The Feb. 21 airstrike near the village of Khod in Uruzgan province came after U.S. special forces mistook a convoy of civilian vehicles for a Taliban force attempting to flank their position, the report said.
A redacted summary of the investigation into the incident, released Saturday, raised new question both about the use of unmanned drones, which are often piloted remotely from the U.S., and about oversight of Special Operations teams in Afghanistan.
The report said two children were seen among the vehicles prior to the airstrike but that Predator drone operators at Creech Air Force Base in Nevada “ignored or downplayed” indications that the vehicles contained civilians. U.S. troops tracked the convoy for roughly 3½ hours before helicopter gunships arrived and opened fire with missiles and aerial rockets.
Meanwhile, “poorly functioning” command posts in Afghanistan “failed to analyze the readily available information and communicate effectively” with the commander of the U.S. ground patrol, the report said.
The report identified one of those command posts as a high-level operations center attached to the Combined Joint Special Operations Task Force-Afghanistan. The other command post was redacted.
Gen. Stanley McChrystal, the top U.S. commander in the country, issued letters of reprimand to four U.S. officers involved in the incident, including “senior leaders at the Battalion and Brigade level,” the military said, without identifying the officers. In addition, two junior officers were given letters of admonishment.
McChrystal moved to bring most special operations troops in Afghanistan under his direct control in mid-March. Previously, Special Forces had reported to a separate chain of command.

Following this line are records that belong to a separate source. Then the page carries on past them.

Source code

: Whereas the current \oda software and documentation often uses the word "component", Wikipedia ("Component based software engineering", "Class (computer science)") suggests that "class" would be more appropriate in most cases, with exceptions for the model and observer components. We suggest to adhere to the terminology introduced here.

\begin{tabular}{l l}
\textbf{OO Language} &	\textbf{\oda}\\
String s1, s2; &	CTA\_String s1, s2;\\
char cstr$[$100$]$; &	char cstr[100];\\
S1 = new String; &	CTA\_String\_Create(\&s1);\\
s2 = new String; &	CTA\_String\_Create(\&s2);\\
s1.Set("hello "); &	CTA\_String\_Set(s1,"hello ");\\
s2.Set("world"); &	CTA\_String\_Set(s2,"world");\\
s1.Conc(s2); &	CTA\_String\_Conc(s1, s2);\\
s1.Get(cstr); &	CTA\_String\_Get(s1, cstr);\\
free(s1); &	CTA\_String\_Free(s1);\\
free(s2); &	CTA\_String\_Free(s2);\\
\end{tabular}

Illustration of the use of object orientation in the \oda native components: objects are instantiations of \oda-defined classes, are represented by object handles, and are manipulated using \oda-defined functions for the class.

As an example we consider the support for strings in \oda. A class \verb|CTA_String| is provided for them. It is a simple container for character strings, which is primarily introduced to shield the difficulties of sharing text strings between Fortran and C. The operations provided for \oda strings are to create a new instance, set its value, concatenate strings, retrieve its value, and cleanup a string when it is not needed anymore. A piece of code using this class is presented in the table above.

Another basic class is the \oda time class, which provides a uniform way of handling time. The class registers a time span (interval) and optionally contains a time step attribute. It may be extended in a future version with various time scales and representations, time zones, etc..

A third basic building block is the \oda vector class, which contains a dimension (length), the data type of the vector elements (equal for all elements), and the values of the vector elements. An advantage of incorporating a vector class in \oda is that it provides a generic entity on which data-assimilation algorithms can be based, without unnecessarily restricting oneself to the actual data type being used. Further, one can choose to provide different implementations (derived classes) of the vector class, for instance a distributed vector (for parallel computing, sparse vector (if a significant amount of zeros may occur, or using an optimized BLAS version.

It was unclear whether that move was directly linked to the February incident in Uruzgan, but Afghan officials and some commanders of conventional U.S. forces have criticized special operations units for causing a disproportionate number of civilian casualties.

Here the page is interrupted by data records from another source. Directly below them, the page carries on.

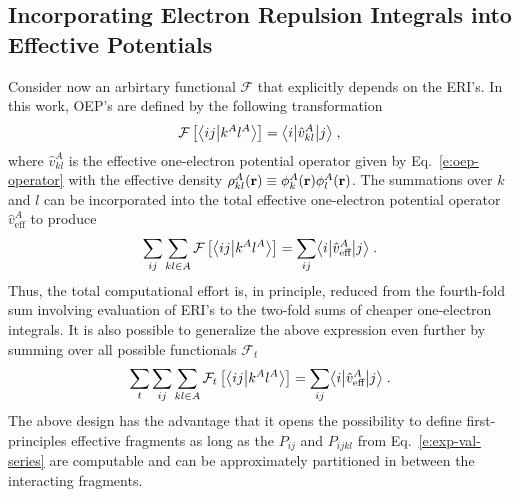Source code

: \subsection{\label{ss:2.3}Incorporating Electron Repulsion Integrals into Effective Potentials}

Consider now an arbirtary functional $\mathcal{F}$ that explicitly depends on the 
ERI's. In this work, OEP's are defined by the following transformation
%
 \begin{equation}
 \mathcal{F}
 \left[ 
   \bigl\langle {ij} \bigl\lvert {k^Al^A} \bigr\rangle
	 \right] = \bigl\langle {i} \bigl\lvert {\hat{v}_{kl}^A} \bigl\lvert {j} \bigr\rangle  \;,
 \end{equation}
%
where 
$\hat{v}_{kl}^A$ is the effective one-electron potential operator given by Eq.~\eqref{e:oep-operator} 
with the
effective density $\rho_{kl}^A({\bf r}) \equiv \phi_k^A({\bf r})\phi_l^A({\bf r})$.
The summations over $k$ and $l$ can be incorporated into the total effective one-electron potential operator
$\hat{v}_{\text{eff}}^A$
to produce
%
\begin{equation}
	\sum_{ij}\sum_{kl\in A} \mathcal{F}\left[ 
   \bigl\langle {ij} \bigl\lvert {k^Al^A} \bigr\rangle
 \right] = \sum_{ij} \bigl\langle {i} \bigl\lvert {\hat{v}_{\text{eff}}^A} \bigl\lvert {j} \bigr\rangle  \;.
\end{equation}
%
Thus, the total computational effort is, in principle, reduced from the fourth-fold
sum involving evaluation of ERI's to the two-fold sums of cheaper one-electron integrals.
It is also possible to generalize the above expression even further by
summing over all possible functionals ${\mathcal{F}}_t$
%
\begin{equation} \label{e:ft-reduction}
	\sum_t \sum_{ij}\sum_{kl\in A} {\mathcal{F}}_t\left[ 
   \bigl\langle {ij} \bigl\lvert {k^Al^A} \bigr\rangle
 \right] = \sum_{ij} \bigl\langle {i} \bigl\lvert {\hat{v}_{\text{eff}}^A} \bigl\lvert {j} \bigr\rangle \;.
\end{equation}
%
The above design has the advantage that it opens the possibility to define first\hyp{}principles
effective fragments as long as the $P_{ij}$ and $P_{ijkl}$ 
from Eq.~\eqref{e:exp-val-series} are computable and can be approximately
partitioned in between the interacting fragments.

The investigation also criticized the special operations headquarters in Afghanistan for initially refusing to report the likelihood that civilians had been killed despite video from a Predator drone showing women and children at the scene. The helicopters called in to destroy the vehicles also reported that they stopped firing after they noticed bright clothing and suspected women were present.
The civilian casualties were only reported up the chain of command as required some 12 hours later by a surgeon treating survivors who had been evacuated to a U.S. hospital, the report said.
According to the U.S. investigation, 23 men were killed in the airstrike while 12 people were injured, including a woman and three children. The Afghan cabinet has said 27 people were killed, including four women and a child. The bodies of the deceased were turned over to local officials at the scene.
McChrystal has repeatedly said civilian casualties deeply undermine the U.S. mission in Afghanistan and has apologized for the February incident several times, including in a televised video address. Civilian casualties from airstrikes have declined this year after McChrystal issued tougher rules on the use of air power.
The investigation recommended improvements to pre-deployment training for troops heading to Afghanistan and called on the Air Force to “quickly codify command level guidance” on the use of aerial drones.